Beef Flanken Rib Lasagna


    
      I first discovered this recipe in a Bon Appetit Magazine Short Rib Lasagna Recipe | Bon Appétit while I was student teaching many years ago.  I was very intrigued and of course I stole the magazine from the Teacher's Lounge.  I didn't have a chance to try it until I played 'camp cook' at my mom's during her re-roofing in 2014.  My brother-in-law and his sons were so much more proficient and agile as they scaled mom's house to finish the job, they really didn't want me up there.  No offense taken.  As my part to this job, I became the chef for daily meals.  They worked hard for 3 days, and I fed them well.  I chose this one somewhere in there and they loved it. 
     

       This recipe is still very much lasagna, but with a beef flavor.  The beef short ribs (flanken) can be a bit tricky to find, but you can.  They are referred to as flanken or crosscut beef short ribs.  It is time consuming, but in the end, unbelievably delicious.  I found some beautiful flanken ribs at my favorite HEB store. This recipe is very work intensive, but in the end so well worth it.  It will take about 4:30 start to finish.  

5 fresh thyme sprigs
1 tablespoon chopped fresh thyme
2 fresh rosemary sprigs 
2 fresh parsley sprigs 
1 Turkish bay leaf
1/2-ounce dried porcini mushrooms 
1 cup boiling water 
4 pounds meaty beef short ribs
1 cup all-purpose flour 
4 tablespoons olive oil, divided
4 medium carrots, chopped
2 celery stalks, chopped
1 medium onion, chopped
2 tablespoons tomato paste  
2 cups dry red wine (such as Cabernet Sauvignon or Zinfandel) 
2 1/2 cups low-salt beef broth 
6 garlic cloves
5 tablespoons unsalted butter 
1/4 cup all-purpose flour 
3 cups whole milk 
1/2 teaspoon freshly grated nutmeg 
2 cups freshly grated Parmesan cheese 
lasagna sheet noodles, cooked

      Tie all herb sprigs and bay leaf in cheesecloth for bouquet garni, trim excess cheesecloth.

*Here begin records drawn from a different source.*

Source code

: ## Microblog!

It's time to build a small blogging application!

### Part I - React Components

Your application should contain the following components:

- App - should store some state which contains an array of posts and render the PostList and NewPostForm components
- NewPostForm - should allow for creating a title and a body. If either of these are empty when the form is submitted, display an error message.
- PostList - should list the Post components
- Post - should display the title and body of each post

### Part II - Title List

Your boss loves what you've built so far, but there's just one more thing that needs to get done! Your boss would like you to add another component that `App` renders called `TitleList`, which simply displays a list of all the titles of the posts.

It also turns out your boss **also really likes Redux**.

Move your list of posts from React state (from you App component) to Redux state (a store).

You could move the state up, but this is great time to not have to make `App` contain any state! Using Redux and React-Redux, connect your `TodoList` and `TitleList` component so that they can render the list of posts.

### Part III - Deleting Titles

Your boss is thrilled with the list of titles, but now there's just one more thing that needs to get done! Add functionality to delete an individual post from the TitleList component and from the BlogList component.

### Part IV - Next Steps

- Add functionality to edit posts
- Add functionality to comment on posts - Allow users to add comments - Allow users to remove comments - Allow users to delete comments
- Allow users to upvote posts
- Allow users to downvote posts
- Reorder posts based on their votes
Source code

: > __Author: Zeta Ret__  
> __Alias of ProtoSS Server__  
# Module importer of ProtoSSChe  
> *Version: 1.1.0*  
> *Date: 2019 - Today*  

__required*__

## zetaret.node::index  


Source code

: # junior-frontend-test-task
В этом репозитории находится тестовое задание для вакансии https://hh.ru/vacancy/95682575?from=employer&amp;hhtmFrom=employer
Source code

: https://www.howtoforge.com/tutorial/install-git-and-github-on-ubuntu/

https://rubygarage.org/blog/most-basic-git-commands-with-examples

Set bouquet garni aside.  Place mushrooms in heatproof bowl.  Add 1 cup boiling water; cover and let stand until mushrooms soften, about 20 minutes, then chop mushrooms.  Reserve mushroom soaking liquid. 
       Meanwhile, preheat oven to 325°F.  Sprinkle ribs with salt and pepper.  Place flour in medium bowl.  Dredge ribs in flour, shaking off excess; place on rimmed baking sheet. Reserve flour.  Heat 2 tablespoons oil in heavy large skillet over medium-high heat. Working in batches, cook ribs until browned on all sides, about 6 minutes per batch.  Return ribs to baking sheet. heat remaining 2 tablespoons oil in heavy large pot over medium heat.

Browning ribs

Simmering Mirepoix 

       Add carrots, celery, and onion; cook until softened, stirring often, about 10 minutes.  Stir in chopped mushrooms.  Sprinkle 1 tablespoon reserved flour over vegetables.  Add tomato paste; stir until tomato paste begins to brown on bottom of pot, about 1 minute.  Add wine and stir until almost all liquid is absorbed, scraping up any browned bits, about 1 minute.  Pour in reserved mushroom soaking liquid, leaving any sediment behind.  Bring to boil; reduce heat and simmer until reduced by about 1/3, stirring often, about 7 minutes.  Add beef broth, garlic, and bouquet garni.  Return to boil.  Return ribs to pot, arranging meat side down in single layer. 
 
Roasted Ribs trimmed of the bone

      Cover pot: place in oven and braise ribs until very tender, about 2 /1/4 to 2 1/2 hours.  Transfer ribs from pot to rimmed baking sheet to cool.  Discard bouquet garni.  Shred beef; discard bones.  This is pretty easy as the meat darned near falls off the bone.  Return meat to sauce.  Season sauce to taste with salt and pepper.  Stir in chopped thyme.  Cool slightly.
      
Simmering Bechamel Sauce

      For Bechamel Sauce use 1/2 teaspoon freshly grated nutmeg, 2 cups freshly grated Parmesan cheese, butter in heavy large saucepan over medium heat.  Add flour or corn starch; whisk until smooth.  Cook until light golden brown, whisking frequently, about 6 minutes.  Add milk; bring to boil, whisking constantly.  Return heat to low and stir.  Season béchamel to taste with salt and pepper.  Do not let this burn or score in the pan.  Cook lasagna noodles per directions.  Preheat oven to 375°F.  Butter or PAM baking dish.  Spoon 1 ladle meat sauce over bottom of dish; spread in thin layer. Sprinkle cheese over.  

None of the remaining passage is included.